----- Extracted information -----
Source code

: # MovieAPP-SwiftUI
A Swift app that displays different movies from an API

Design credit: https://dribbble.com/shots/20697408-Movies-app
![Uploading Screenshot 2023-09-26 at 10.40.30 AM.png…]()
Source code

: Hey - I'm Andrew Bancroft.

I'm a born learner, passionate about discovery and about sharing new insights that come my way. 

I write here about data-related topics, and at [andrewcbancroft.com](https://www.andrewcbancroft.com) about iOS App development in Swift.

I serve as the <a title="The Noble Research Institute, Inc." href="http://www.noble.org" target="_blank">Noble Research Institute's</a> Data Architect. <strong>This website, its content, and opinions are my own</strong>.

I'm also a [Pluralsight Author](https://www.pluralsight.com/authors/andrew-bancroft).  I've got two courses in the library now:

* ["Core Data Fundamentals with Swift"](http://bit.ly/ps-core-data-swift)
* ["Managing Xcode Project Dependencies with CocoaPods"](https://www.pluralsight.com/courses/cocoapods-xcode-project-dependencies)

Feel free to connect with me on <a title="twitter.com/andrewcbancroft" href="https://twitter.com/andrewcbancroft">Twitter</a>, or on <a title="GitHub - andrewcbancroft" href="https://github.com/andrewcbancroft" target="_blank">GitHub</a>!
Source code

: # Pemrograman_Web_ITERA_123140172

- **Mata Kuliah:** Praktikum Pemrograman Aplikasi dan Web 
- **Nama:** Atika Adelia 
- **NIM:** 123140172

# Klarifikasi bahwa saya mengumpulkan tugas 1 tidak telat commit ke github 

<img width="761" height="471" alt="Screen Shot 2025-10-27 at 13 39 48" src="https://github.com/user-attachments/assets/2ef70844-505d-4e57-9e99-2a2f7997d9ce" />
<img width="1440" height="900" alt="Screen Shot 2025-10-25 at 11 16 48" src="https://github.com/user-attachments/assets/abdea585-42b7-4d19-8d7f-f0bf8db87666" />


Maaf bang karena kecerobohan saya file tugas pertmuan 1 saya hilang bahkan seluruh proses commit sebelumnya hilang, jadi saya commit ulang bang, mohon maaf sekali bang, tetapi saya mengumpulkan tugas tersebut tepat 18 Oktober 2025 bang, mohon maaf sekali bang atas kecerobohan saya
-----
----- Extracted information -----
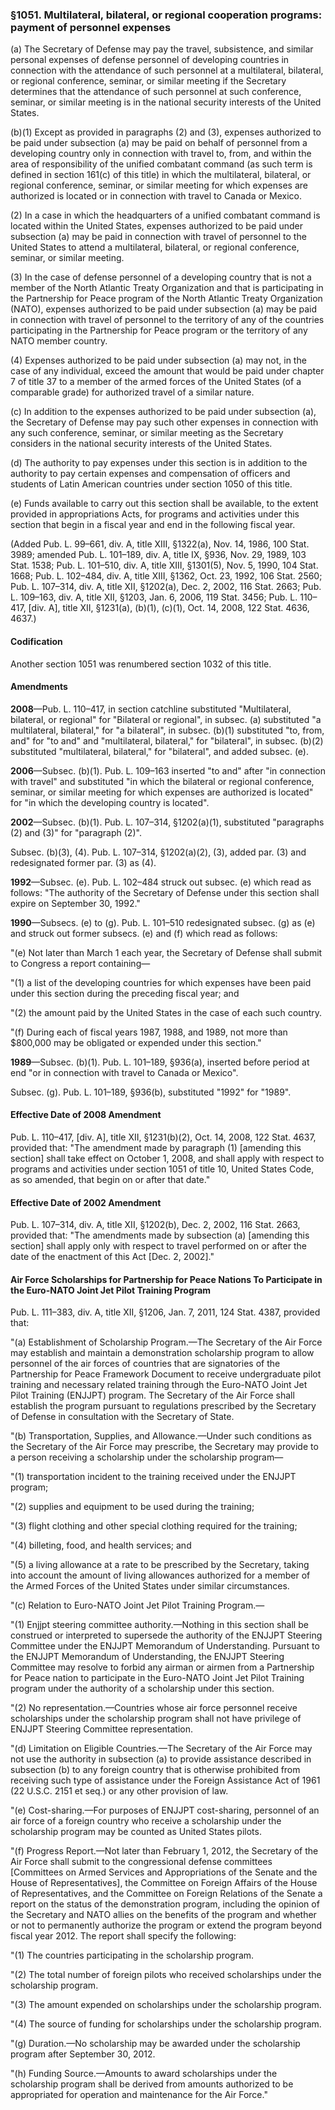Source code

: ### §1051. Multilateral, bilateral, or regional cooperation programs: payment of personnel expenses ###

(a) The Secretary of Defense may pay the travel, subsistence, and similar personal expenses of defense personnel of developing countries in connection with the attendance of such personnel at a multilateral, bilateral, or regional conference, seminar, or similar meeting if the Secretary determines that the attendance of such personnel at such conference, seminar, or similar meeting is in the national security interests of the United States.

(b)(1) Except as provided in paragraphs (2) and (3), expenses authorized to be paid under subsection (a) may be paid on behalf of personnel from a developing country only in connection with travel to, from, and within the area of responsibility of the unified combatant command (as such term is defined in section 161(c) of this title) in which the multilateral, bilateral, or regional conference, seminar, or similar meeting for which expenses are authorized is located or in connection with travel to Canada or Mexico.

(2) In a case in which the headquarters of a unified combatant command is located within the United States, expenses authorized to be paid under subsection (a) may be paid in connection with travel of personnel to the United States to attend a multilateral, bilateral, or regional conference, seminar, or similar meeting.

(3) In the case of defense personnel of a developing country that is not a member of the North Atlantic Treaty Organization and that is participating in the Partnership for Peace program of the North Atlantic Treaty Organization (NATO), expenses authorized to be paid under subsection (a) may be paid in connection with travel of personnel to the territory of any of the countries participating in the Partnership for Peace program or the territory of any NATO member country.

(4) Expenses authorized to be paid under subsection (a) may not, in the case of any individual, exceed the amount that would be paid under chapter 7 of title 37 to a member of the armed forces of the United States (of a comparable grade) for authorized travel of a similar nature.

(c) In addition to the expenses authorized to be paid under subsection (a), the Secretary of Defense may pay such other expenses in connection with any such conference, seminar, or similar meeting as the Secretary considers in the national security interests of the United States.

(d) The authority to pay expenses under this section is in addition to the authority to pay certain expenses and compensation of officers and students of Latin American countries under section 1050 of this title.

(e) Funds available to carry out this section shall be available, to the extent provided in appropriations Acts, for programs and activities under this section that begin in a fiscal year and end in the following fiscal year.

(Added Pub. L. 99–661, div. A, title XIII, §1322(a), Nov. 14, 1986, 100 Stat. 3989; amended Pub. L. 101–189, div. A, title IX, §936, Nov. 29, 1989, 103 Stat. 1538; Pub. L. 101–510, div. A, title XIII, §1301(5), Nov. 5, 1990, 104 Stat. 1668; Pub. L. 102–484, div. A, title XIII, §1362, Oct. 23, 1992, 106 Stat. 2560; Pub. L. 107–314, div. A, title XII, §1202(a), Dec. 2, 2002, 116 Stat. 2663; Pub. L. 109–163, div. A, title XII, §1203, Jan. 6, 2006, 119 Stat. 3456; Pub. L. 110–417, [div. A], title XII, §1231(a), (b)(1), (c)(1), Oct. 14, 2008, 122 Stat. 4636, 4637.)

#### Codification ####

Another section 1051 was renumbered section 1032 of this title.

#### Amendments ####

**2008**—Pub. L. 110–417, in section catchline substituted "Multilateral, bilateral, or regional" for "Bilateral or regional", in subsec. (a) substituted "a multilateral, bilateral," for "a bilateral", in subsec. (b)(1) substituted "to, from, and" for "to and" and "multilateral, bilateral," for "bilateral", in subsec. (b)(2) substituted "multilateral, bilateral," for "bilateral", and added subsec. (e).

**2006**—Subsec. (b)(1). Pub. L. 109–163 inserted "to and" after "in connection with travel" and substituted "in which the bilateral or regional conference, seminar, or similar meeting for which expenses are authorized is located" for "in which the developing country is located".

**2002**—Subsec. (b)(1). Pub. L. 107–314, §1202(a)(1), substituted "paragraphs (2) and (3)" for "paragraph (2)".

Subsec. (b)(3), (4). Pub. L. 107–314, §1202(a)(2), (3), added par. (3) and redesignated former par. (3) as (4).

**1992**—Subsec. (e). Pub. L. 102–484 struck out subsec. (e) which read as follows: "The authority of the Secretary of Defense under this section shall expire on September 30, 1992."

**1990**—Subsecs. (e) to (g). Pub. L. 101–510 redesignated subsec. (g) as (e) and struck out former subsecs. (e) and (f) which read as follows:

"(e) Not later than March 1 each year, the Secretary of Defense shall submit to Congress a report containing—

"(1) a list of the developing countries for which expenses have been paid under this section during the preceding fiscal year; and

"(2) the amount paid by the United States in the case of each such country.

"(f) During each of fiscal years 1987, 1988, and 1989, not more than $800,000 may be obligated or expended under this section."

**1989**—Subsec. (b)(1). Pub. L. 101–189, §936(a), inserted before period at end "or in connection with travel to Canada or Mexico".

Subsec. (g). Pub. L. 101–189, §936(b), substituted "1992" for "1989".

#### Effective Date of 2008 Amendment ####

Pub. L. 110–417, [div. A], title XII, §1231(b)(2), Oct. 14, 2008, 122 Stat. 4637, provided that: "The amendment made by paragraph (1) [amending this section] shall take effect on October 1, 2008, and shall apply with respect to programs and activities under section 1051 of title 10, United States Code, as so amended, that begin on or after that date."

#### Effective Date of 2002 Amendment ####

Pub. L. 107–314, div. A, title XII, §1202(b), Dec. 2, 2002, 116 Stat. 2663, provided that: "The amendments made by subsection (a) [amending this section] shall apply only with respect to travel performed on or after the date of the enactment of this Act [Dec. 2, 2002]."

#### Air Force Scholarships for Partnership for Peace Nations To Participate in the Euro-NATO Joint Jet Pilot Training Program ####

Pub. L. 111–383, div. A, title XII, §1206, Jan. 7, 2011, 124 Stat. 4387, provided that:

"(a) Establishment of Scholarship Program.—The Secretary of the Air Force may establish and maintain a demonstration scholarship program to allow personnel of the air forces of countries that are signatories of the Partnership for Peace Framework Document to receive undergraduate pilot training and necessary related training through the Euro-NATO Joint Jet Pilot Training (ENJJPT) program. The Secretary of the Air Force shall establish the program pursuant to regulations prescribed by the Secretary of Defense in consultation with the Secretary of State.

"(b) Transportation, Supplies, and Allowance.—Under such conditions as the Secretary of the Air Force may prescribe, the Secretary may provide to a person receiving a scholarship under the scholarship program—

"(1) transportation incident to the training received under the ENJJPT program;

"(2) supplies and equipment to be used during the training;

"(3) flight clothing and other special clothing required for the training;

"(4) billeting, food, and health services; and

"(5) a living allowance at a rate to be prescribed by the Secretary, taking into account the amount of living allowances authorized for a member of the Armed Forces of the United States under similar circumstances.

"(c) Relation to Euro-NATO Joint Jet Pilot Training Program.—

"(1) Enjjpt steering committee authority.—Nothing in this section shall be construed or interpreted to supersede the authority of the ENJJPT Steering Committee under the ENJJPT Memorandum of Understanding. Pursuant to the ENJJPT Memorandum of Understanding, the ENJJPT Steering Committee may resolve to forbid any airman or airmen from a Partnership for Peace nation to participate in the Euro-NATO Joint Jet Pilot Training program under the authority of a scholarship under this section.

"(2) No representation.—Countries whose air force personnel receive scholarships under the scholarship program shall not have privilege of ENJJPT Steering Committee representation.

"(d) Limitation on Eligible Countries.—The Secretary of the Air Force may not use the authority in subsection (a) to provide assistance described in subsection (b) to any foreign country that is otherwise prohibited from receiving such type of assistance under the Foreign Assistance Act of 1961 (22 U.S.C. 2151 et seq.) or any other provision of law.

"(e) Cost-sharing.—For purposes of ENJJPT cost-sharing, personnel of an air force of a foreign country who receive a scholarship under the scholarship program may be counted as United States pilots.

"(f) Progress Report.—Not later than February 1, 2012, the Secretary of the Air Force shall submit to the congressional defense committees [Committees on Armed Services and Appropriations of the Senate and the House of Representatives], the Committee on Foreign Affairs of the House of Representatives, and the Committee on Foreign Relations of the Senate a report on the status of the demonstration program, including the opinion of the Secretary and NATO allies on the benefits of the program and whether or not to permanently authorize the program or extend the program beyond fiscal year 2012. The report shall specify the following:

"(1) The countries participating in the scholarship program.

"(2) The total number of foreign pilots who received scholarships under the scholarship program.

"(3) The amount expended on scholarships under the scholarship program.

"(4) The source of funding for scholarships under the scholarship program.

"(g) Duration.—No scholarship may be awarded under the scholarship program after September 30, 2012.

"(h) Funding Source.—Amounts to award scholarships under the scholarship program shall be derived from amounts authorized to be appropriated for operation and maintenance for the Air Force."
-----
Look through the entries above. Copy each line in which the string "apply" occurs.

(Answer to this task):
Pub. L. 110–417, [div. A], title XII, §1231(b)(2), Oct. 14, 2008, 122 Stat. 4637, provided that: "The amendment made by paragraph (1) [amending this section] shall take effect on October 1, 2008, and shall apply with respect to programs and activities under section 1051 of title 10, United States Code, as so amended, that begin on or after that date."
Pub. L. 107–314, div. A, title XII, §1202(b), Dec. 2, 2002, 116 Stat. 2663, provided that: "The amendments made by subsection (a) [amending this section] shall apply only with respect to travel performed on or after the date of the enactment of this Act [Dec. 2, 2002]."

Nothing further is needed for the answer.